***** DATA

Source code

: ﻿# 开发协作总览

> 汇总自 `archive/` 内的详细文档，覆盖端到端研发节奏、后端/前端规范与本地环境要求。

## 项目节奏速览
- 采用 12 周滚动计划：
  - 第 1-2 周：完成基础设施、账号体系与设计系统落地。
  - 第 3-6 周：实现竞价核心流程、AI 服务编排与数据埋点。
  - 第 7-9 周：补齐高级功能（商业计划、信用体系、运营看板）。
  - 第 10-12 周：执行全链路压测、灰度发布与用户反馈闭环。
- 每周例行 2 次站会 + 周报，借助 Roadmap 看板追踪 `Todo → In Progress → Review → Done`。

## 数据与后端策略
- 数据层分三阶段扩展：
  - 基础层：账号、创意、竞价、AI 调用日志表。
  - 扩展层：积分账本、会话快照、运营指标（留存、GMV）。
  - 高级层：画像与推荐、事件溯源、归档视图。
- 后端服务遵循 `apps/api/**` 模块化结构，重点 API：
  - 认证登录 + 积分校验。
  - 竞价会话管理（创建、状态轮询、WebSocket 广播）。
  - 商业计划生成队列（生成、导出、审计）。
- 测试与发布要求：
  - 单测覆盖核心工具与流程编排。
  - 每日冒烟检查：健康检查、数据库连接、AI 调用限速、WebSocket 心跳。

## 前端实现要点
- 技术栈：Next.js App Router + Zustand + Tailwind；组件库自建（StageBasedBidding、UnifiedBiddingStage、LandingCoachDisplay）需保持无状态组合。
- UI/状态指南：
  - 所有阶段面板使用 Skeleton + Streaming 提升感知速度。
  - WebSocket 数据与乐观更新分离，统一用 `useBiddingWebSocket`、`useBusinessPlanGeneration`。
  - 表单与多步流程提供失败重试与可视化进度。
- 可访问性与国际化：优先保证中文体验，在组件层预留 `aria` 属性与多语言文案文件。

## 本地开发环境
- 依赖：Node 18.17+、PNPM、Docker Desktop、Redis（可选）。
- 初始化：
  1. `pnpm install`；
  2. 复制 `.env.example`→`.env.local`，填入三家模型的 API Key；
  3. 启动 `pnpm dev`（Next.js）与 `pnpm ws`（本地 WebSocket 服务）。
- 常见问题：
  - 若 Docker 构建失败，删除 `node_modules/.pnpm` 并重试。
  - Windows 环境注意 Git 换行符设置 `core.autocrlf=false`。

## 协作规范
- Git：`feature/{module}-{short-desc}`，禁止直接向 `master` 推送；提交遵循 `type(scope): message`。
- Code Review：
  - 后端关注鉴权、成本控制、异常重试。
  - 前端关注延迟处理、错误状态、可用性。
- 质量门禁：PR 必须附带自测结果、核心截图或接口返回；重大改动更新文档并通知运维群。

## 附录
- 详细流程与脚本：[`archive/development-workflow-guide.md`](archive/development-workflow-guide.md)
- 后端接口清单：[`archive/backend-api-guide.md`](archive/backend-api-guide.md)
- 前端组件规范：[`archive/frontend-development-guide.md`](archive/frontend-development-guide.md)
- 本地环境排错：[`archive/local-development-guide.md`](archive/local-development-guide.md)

**********

* **WORK INSTRUCTION**:
Transcribe only, please, the lines from the first line of the records through the line with "- 表单与多步流程提供失败重试与可视化进度。". Both of those lines are included.

* **ANSWER BELOW**:
Source code

: ﻿# 开发协作总览

> 汇总自 `archive/` 内的详细文档，覆盖端到端研发节奏、后端/前端规范与本地环境要求。

## 项目节奏速览
- 采用 12 周滚动计划：
  - 第 1-2 周：完成基础设施、账号体系与设计系统落地。
  - 第 3-6 周：实现竞价核心流程、AI 服务编排与数据埋点。
  - 第 7-9 周：补齐高级功能（商业计划、信用体系、运营看板）。
  - 第 10-12 周：执行全链路压测、灰度发布与用户反馈闭环。
- 每周例行 2 次站会 + 周报，借助 Roadmap 看板追踪 `Todo → In Progress → Review → Done`。

## 数据与后端策略
- 数据层分三阶段扩展：
  - 基础层：账号、创意、竞价、AI 调用日志表。
  - 扩展层：积分账本、会话快照、运营指标（留存、GMV）。
  - 高级层：画像与推荐、事件溯源、归档视图。
- 后端服务遵循 `apps/api/**` 模块化结构，重点 API：
  - 认证登录 + 积分校验。
  - 竞价会话管理（创建、状态轮询、WebSocket 广播）。
  - 商业计划生成队列（生成、导出、审计）。
- 测试与发布要求：
  - 单测覆盖核心工具与流程编排。
  - 每日冒烟检查：健康检查、数据库连接、AI 调用限速、WebSocket 心跳。

## 前端实现要点
- 技术栈：Next.js App Router + Zustand + Tailwind；组件库自建（StageBasedBidding、UnifiedBiddingStage、LandingCoachDisplay）需保持无状态组合。
- UI/状态指南：
  - 所有阶段面板使用 Skeleton + Streaming 提升感知速度。
  - WebSocket 数据与乐观更新分离，统一用 `useBiddingWebSocket`、`useBusinessPlanGeneration`。
  - 表单与多步流程提供失败重试与可视化进度。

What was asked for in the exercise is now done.